On Derby Day you simply have to have the favorite cheese spread of the South, pimiento cheese. There was a great article in Gun & Garden Magazine a while back that explained why you shouldn’t get too tricky with pimento cheese.  This is not a dish for fancy cheese or extras like garlic and chopped pickles. From potlucks to lunch pails, pimento cheese is the stuff of everyday Southern life, but it also works well tailgating at the races or polo.   You simply need a good orange cheddar, shot through with the deep red of pimiento peppers, once grown and canned primarily in Georgia, and Duke’s mayonnaise which is the pride of Dixie.
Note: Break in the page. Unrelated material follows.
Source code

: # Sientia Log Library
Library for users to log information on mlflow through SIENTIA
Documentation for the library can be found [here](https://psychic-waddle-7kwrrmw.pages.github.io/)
In the 1960’s in the South, there was a party around every corner, and this was a quick appetizer you could literally throw together.  The basics of a Southern party were French onion soup dips, melted processed cheese dips with canned tomatoes, and cocktail weenies simmering in BBQ sauce.  Frill picks were used by the upper crust and (Swedish) meatballs were brought out during special occasions.  This followed with boiled shrimp, crawfish dishes, and crab salad on crackers.   Of course, they were accompanied by boiled peanuts, gin and tonics, and plenty of cigarettes.

Traditionally served with Ritz crackers surrounded with a plate of crudites such as celery stalks, cucumber sticks, carrots, radishes and fennel.  But also equally good as a sandwich spread.

Pimento Cheese
Yield: About 1 pint (serves 4 as an appetizer)


  • 2 cups sharp orange cheddar, grated (8 oz.)
  • ½ cup Duke’s mayonnaise
  • ½ cup pimiento peppers, drained and chopped (7-oz. jar)
  • ¼ cup green onion, chopped (use both the green and the white parts)
  • 1 tsp. black pepper
  • ½ tsp. salt
  • ¼ tsp. cayenne
  • Dash of Tabasco

Combine all ingredients in a medium bowl, and stir with a rubber spatula. Serve immediately with crackers, or cover, refrigerate, and let flavors marinate.  Take out and allow to come to room temperature before serving.  The only thing worth considering tinkering with is adding 8 oz cream cheese which has been beaten with an electric mixer until creamy.  This adds a great creaminess to the dish, but is not traditional.  A dash of fresh lemon juice is also a common addition.


Southerners take the leftover pimento cheese and heat an oven to 375F.  Bring the pimento cheese to room temperature and spread over slices of white bread with the crusts removed.  Spread a layer of softened butter onto the outsides of both sides of the sandwich and heat over a nonstick skillet, browning both sides like a grilled cheese sandwich.  Remove from the pan when browned, cut in half on the diagonal and warm in the  oven for 4 minutes.  Serve hot.